Furthermore, children waking up in a panic were shown to have more stress in the family and the mothers exhibited more psychiatric disorders
33).
In another study, the prevalence of sleep problems was higher in children of low income families and in infants younger than 1 year of age with a head circumference less than 2SD, in children older than 1 year of age with a body mass index greater than 2SD
9).
There are some limitations to this study. A diagnosis using the PSQ does not replace the clinical diagnosis of an experienced physician. However, using a survey consisting of verified items associated with sleep problems has been shown to be similar to a physician in achieving a diagnosis. Despite this, diagnosing parasomnias in particular is nonspecific compared to the sensitivity of the survey because it is diagnosed using only 1 question. In addition, the subjects of the study do not represent all children and adolescents of our country. As the survey was completed by outpatients, and not by members of the public, the prevalence shown in the results may be higher than that of the community. Further research related to sleep problems using a representative sample group would be necessary.

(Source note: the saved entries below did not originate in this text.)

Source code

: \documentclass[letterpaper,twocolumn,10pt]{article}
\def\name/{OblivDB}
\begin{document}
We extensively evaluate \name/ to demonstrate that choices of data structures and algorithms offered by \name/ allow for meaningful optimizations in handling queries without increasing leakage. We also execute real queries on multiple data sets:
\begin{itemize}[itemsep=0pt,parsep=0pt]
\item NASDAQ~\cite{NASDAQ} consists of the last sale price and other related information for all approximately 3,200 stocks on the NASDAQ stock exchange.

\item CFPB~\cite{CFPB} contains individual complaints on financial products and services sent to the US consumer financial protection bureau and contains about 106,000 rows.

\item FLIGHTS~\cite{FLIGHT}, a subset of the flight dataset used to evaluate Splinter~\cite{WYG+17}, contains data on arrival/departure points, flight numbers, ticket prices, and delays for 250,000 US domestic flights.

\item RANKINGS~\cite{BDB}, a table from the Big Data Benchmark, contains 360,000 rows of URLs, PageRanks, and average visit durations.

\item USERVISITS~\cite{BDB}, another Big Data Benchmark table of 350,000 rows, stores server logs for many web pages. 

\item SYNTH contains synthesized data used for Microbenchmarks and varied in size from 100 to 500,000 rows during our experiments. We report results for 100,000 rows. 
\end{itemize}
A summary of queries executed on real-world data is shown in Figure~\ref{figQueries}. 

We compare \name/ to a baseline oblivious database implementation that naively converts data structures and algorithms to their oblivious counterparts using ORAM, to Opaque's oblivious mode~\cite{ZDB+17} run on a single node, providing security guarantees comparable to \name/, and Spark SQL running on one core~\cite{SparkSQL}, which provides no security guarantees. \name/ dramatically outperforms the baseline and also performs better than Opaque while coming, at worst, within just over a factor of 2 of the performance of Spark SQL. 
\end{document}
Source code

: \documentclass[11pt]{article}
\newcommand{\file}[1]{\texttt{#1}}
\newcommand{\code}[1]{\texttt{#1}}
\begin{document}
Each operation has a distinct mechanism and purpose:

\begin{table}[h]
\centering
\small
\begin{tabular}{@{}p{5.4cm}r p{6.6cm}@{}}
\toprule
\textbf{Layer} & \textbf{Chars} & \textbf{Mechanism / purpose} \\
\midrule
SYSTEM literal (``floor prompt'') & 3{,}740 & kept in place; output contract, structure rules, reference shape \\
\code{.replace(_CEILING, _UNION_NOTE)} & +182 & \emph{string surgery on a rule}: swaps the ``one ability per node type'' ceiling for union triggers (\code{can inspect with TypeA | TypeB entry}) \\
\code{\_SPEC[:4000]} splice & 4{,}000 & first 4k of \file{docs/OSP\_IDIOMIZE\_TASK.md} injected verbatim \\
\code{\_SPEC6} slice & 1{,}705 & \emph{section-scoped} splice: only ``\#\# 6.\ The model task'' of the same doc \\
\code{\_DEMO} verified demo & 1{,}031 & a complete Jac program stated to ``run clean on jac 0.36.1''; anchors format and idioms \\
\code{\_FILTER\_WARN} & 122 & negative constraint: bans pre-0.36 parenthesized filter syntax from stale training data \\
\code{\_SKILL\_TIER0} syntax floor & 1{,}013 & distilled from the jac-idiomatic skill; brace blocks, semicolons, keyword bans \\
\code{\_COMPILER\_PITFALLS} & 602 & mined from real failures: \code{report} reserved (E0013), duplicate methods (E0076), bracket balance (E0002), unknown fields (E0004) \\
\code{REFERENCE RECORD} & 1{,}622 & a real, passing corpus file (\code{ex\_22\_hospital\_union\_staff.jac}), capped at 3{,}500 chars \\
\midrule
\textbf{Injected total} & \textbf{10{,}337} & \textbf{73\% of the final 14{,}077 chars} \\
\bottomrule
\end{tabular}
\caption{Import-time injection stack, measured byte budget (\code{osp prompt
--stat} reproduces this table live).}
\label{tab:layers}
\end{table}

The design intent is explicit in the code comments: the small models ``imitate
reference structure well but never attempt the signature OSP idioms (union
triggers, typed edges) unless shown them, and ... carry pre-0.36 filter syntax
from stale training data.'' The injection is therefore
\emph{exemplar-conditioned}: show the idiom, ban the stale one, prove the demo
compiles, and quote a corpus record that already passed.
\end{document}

Moreover, because the participants conducted the survey after having visited the hospital because of an illness, there is a possibility that the disease was affecting sleep and thus the answer was affected. Additionally, while socio-economic status which we did not asked in this study may have affected the sleep in children. Finally, the age of the subject may affect survey responses. Young children are mostly observed by the parents while sleeping, whereas older children who sleep alone may have had difficulties recognizing their sleep problems, which may have affected their answers to the survey.
Despite these limitations, this study is meaningful given the prevalence of SDB, insomnia, and snoring among Korean children and adolescents. Pediatric clinics of primary medical care centers report a relatively high prevalence of these conditions. Furthermore, our results show a higher incidence of snoring in infants with a higher frequency in boys. These snoring children had a four times higher risk of SDB.